Try this as an exercise. Give yourself an honest score on a scale of one to ten that represents where you believe you sit in the distribution of physical appearance for your gender. So, for example, if you feel you are better looking than 70% of all men/women but not as good looking as the top 30% then you perceive yourself to be a 7.  Now go onto an online dating site and do a search for people the same gender and age as yourself and take a look at the pictures of people who advertising themselves on that market. My guess is that if you look at 30 or more pictures and try to place yourself in that distribution in terms of physical appearance you will find that you had initially placed yourself much higher than you would have on this particular market.


The reason for this is not necessarily that you initially overstated yourself in terms of looks (okay, you have but that isn’t the point), nor is the reason that only the really good looking people are operating on online dating sites. The reason is this: Everyone can find at least one good picture of themselves. And if everyone puts their very best picture on their online dating profile (and why wouldn’t they?), then anyone trying to estimate the distribution of attractiveness using dating profile pictures will almost certainly overestimate the average level of attractiveness for people of that gender who are searching on that market.

The phenomenon that I am talking about here is what social psychologists call “contrast effects”. These effects suggest that when presented with an image that is ranked much higher than an image that is presented next, individuals will rank the second image lower than they would have otherwise because of the contrast between the two images. Field studies have shown that men who have been exposed to images of very attractive women will rank average women as less attractive than they would have had they been exposed to a different set of images.  

If marriage is what happens when a market clears, then it makes sense that upon entering that market individuals try to develop an accurate sense of where they sit in the distribution of marketable attributes. That is how they set their “price” on the market. Given that we are depreciating assets, i.e. our value on the market falls as we age, the more accurately we can determine where we sit on the market early on, the better off we will be in the long run. This is essential if we hope to exit the market before our value starts to decline. 

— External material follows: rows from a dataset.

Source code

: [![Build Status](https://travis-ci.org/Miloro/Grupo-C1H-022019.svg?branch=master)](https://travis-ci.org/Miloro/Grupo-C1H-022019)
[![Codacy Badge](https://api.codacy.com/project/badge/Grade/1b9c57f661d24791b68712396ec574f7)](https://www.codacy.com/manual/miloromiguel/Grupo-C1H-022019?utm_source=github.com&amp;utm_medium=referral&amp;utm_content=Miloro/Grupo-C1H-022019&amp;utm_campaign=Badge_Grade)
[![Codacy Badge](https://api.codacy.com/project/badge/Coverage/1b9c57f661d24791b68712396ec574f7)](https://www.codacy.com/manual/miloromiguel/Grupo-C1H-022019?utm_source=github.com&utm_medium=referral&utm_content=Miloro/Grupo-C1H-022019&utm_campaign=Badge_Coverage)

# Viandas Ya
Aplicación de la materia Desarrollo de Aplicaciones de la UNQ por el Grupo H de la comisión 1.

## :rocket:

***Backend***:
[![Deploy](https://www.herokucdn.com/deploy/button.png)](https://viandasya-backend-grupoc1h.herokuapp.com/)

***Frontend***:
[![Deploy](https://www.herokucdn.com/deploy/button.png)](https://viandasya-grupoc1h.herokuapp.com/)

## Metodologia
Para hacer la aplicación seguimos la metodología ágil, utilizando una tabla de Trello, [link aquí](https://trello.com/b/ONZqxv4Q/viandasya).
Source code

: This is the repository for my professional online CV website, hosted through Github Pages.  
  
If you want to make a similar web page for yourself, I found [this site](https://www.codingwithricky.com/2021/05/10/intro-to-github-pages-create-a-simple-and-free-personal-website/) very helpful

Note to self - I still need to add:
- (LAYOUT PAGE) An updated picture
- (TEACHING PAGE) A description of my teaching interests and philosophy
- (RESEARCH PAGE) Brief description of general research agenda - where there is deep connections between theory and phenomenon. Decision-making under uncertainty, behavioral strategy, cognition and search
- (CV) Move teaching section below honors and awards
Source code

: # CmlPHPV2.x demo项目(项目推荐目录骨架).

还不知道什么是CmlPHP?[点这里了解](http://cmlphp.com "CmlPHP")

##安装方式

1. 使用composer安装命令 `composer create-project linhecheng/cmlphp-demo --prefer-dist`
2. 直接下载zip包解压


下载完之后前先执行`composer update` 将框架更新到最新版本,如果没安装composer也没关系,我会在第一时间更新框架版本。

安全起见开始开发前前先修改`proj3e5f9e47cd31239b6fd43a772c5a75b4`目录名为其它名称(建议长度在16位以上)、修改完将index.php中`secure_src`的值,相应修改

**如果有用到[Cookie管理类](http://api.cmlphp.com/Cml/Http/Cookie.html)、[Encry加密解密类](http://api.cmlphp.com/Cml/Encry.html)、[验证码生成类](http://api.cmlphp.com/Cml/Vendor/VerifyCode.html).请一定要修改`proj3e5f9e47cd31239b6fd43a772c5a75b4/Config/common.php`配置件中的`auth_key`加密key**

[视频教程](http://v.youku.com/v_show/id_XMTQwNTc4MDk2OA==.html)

So over-estimating our place in the market may result in our having to exit the market later (after a period of honest self-reflection) likely making us worse off than we would have had we priced ourselves accurately in the first place.

Most of us are pretty bad at placing ourselves within the distribution of physical beauty, we have talked about this before, but putting that problem aside there is an additional confounding factor: What if we overstate the average attractiveness of men/women in the pool in which we are fishing? If we do that then, even if we accurately place ourselves in the distribution of people with whom we are competing, we will almost certainly over-shoot in our expectations for our potential significant other.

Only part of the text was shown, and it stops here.